こうした背景のなかで、トルコ系や高度人材を中心に、20万人以上のシリア難民がトルコ国籍を得ている。しかし、シリア難民が「トルコ国民」になった場合でも、クルド人らと同様に、自らの言語や文化、宗教、アイデンティティを保証されることはない。トルコは、国内の様々な民族・宗教宗派集団に、個別の地位・権利を付与することを拒絶している。そのため、帰化したシリア難民のアイデンティティ保証をめぐる問題も、クルド問題のように、今後のトルコにおける社会統合上の論点にならざるをえない(鈴木 2021, 2024)。トルコが人種や民族、宗教宗派の違いに関係なく、人々を公正・平等に処遇するためには、建国以来の国民アイデンティティの矛盾に向き合っていく必要がある。特定のエスニック性を強調したままであれば、トルコ国内のマイノリティ集団だけでなく、外国人の扱いに対しても、不公正さが顕在し続けるだろう。それらがゆくゆくは、トルコ社会に新たな亀裂をもたらすことになる。
このようにトルコは、国民統合の問題を抱えたままに、難民の統合問題にも直面することになった。シリアに帰る者もいれば、「一時的保護」のままトルコに残り続ける者もいる。すでに「トルコ国民」となった者もおり、「シリア難民」の地位や権利、境遇もまた多様化・複雑化している。アサド政権は崩壊したが、一定数のシリア難民が今後もトルコに残る可能性がある。トルコでは、シリア難民受け入れに伴う財政負担、シリア難民の集住化、国籍付与への反発等を背景としながら、年々シリア難民に対する感情が悪化しており、ヘイトスピーチや暴力事件も発生している。一時的保護の終了や自発的送還の強制、定住を選んだシリア難民への差別も懸念される。シリア難民をめぐる状況は複雑化しているが、いずれにしても、トルコの民族的・宗教的な多様性が増すことは、避けられない状況にある。トルコがどのようにしてシリア難民を処遇するのかは、トルコの国民アイデンティティだけでなく、政治や社会、国体そのものにも大きな影響を与える。すでに一定数以上のシリア難民が国籍を取得している以上、トルコの今後の人口・社会構造にも少なくない影響が表れるだろう。今後のトルコが、シリア難民をめぐってどのような課題に直面していくことになるのか、筆者もまた注視していきたい。

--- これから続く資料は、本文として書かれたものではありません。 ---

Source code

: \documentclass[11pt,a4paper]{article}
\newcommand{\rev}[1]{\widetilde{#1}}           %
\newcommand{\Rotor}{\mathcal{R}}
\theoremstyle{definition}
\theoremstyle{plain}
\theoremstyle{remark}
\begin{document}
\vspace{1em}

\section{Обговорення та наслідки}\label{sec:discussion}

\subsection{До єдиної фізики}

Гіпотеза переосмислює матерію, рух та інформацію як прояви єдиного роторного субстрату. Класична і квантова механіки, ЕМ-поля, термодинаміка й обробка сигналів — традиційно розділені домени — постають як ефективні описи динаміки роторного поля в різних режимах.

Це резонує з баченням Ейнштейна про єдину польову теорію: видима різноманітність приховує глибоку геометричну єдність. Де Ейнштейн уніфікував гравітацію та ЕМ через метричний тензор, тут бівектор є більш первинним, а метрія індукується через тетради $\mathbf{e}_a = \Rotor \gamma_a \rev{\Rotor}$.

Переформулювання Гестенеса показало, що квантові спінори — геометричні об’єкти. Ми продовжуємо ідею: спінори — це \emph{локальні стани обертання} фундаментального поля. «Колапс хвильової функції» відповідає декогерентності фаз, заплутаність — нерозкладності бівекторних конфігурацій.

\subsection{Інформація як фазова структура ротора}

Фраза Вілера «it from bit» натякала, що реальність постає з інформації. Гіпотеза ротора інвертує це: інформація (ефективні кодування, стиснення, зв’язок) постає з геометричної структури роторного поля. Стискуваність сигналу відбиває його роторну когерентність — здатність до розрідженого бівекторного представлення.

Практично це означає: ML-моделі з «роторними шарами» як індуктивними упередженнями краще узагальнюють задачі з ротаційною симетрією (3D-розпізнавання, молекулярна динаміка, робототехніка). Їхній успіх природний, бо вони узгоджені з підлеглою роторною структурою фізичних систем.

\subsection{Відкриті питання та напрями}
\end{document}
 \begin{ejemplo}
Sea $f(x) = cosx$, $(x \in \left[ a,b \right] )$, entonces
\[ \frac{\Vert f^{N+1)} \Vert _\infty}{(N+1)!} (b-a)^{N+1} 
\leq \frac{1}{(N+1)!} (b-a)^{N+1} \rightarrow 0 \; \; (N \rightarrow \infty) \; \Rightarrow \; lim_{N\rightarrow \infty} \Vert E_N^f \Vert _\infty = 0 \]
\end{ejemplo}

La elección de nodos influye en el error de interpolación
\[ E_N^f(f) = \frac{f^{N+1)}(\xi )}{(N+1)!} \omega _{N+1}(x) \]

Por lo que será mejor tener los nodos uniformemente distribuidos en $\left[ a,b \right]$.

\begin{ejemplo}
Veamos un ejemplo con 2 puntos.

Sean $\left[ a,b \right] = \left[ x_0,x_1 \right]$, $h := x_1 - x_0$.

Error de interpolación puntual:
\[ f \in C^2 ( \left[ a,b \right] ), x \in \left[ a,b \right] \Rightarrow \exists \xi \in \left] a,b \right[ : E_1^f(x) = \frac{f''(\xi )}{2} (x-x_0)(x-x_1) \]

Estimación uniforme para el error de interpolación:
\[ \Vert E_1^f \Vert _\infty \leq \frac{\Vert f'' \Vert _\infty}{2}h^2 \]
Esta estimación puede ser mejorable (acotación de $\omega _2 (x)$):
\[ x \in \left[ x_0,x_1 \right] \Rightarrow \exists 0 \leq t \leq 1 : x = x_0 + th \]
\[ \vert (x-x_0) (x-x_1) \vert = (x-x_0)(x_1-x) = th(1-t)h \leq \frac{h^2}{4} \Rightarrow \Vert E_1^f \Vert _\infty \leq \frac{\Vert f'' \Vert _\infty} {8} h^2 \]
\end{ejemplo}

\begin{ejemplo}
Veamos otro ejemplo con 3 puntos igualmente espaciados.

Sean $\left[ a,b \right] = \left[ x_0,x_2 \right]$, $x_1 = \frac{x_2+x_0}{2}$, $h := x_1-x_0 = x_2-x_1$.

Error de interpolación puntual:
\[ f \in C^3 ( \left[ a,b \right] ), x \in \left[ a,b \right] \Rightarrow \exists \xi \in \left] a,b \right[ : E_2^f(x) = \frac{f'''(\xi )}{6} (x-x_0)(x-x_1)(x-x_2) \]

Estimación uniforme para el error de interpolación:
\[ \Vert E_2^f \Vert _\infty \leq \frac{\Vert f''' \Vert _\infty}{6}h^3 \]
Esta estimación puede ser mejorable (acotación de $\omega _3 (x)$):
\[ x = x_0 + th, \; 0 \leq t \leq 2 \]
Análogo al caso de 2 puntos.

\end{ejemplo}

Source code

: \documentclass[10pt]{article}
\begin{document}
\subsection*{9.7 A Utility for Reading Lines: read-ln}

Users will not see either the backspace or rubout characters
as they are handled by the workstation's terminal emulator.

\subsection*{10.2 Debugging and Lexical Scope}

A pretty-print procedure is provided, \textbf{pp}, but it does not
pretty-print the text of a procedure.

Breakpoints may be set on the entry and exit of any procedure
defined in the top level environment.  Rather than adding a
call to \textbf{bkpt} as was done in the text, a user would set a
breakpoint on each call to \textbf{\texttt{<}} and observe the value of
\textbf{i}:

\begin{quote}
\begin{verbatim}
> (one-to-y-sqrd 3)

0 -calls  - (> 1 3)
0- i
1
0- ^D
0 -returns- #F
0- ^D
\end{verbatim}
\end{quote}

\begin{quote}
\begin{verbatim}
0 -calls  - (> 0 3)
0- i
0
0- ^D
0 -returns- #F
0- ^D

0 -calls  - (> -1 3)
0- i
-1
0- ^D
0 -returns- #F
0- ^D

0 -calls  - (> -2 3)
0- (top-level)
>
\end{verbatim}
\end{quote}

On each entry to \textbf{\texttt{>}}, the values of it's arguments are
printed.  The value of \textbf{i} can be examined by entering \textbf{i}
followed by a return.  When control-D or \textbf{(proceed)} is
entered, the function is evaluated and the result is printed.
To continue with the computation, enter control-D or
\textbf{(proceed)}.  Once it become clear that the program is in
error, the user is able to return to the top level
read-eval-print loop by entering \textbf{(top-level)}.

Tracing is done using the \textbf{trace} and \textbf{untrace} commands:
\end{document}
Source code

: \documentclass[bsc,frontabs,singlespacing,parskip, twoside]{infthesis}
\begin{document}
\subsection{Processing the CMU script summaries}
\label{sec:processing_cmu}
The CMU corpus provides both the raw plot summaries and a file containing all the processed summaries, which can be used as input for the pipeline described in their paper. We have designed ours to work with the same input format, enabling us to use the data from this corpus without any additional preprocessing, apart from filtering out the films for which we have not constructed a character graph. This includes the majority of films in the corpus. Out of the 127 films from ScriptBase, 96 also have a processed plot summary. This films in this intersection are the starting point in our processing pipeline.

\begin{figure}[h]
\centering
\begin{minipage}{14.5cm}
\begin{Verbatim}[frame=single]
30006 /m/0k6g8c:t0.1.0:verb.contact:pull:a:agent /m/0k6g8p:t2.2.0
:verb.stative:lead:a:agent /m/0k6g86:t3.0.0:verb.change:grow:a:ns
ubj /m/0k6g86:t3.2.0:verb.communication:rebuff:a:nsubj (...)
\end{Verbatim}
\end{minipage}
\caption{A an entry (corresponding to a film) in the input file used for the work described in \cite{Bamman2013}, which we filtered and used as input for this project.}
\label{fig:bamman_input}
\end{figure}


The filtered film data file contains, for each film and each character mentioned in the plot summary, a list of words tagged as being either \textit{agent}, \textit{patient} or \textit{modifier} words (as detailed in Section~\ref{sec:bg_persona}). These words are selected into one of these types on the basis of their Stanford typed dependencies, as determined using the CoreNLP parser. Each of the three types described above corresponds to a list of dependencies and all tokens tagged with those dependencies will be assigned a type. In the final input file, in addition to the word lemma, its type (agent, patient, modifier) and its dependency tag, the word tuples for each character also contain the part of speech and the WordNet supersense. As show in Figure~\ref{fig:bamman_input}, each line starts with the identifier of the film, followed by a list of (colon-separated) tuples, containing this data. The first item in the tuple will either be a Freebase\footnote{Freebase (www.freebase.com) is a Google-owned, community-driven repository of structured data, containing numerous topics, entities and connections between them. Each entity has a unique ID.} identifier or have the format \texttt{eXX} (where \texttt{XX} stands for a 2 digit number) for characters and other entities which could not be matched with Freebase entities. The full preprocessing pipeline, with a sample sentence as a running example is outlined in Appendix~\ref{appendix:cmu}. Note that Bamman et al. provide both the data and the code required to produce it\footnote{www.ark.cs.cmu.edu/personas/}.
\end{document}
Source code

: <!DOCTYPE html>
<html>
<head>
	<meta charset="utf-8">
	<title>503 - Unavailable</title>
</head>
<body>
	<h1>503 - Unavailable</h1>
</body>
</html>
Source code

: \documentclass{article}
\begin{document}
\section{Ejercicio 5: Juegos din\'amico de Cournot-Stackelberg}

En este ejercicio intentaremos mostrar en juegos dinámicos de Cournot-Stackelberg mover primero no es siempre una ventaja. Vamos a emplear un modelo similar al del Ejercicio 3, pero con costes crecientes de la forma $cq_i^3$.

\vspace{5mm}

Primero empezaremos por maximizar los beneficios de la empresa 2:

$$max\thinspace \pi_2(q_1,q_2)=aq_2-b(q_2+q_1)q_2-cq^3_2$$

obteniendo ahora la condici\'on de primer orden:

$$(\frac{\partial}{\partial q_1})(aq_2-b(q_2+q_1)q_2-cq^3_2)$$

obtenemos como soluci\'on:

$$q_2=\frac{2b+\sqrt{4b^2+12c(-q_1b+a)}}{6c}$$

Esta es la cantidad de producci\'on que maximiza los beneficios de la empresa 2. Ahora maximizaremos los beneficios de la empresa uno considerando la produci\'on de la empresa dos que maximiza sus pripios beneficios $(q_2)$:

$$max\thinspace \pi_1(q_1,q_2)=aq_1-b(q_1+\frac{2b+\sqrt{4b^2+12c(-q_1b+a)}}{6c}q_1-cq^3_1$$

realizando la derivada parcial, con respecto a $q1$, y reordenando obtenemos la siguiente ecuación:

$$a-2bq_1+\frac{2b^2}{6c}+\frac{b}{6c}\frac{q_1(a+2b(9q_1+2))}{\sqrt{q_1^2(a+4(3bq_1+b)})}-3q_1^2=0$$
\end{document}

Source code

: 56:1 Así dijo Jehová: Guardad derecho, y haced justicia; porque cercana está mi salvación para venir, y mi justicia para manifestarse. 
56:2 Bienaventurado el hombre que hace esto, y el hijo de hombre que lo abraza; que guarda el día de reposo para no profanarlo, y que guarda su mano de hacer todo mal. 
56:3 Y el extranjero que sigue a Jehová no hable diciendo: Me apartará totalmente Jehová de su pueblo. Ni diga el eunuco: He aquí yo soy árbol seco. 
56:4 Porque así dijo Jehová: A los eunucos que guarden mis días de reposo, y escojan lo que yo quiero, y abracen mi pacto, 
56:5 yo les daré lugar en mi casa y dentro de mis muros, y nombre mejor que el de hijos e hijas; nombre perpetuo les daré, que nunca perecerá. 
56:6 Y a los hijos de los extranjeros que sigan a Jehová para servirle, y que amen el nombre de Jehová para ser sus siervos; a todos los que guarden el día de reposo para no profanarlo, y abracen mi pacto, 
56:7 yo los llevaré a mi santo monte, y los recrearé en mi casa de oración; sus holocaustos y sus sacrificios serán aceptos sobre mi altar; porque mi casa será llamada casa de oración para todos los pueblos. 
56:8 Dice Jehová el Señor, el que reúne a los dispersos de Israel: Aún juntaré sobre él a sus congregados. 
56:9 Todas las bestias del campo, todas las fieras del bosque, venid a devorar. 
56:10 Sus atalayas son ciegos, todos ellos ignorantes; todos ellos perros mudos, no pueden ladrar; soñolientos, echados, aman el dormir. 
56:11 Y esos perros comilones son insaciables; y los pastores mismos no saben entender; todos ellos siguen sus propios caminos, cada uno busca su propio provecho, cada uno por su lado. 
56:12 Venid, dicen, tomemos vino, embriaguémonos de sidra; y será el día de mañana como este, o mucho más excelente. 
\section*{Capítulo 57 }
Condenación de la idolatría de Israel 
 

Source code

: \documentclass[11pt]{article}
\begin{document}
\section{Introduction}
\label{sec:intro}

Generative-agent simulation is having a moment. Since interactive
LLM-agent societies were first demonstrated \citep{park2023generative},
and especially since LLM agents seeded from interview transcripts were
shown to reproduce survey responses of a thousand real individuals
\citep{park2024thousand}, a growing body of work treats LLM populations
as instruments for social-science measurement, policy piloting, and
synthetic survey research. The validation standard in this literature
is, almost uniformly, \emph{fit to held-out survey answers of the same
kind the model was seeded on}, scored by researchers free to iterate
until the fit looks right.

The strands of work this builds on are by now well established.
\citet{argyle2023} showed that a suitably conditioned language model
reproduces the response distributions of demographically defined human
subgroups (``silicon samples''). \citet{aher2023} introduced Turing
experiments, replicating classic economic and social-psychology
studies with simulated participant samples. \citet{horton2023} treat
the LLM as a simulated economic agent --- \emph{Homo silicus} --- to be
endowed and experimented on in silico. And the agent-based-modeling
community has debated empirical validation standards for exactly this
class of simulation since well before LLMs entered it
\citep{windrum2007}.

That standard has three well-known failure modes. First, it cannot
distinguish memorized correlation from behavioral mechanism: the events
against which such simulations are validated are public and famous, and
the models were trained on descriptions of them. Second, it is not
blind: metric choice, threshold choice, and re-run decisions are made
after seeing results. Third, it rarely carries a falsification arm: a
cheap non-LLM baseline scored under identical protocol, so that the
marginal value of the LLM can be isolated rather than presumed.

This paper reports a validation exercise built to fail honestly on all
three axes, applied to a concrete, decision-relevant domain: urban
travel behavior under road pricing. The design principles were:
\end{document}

トルコは2023年に建国100周年を迎えた。この100年間で、オスマン帝国から近代的な国民国家への移行、世俗化改革や脱イスラーム化政策、トルコ国民の創造、イスラーム復興、民族的・宗教的マイノリティ集団の台頭、PKKによる分離独立運動、EU加盟交渉に伴う民主化の進展と後退、シリア難民の大規模流入、親イスラーム政党による長期政権、エルドアン大統領による強権主義的な政治運営など、数多くの政治社会変動を経験してきた。しかし、この100年間でその本質が変わらなかったものは、後に公定イスラーム(トルコ・イスラーム総合政策)で強化された、一枚岩的で同質的な国民アイデンティティである。現在のトルコでも、国家の不可分性を前にして、多様性に根差した様々な地位や権利は認められることはない(鈴木 2024)。多様性の承認には難しい状況ではあるが、トルコ国内のマイノリティ集団は、自分たちのアイデンティティを認めさせるために現在も活発に活動し続けている。また複雑な世界情勢・中東情勢によって、今後もトルコに難民が流入することは避けられない。そのためトルコ国内における多様性の包摂をめぐる議論や葛藤は続いていくだろう。そのさいに、トルコが国民アイデンティティの矛盾や排他性と向き合うことができるのかどうかが、公正な社会統合を実現していくための鍵になると考える。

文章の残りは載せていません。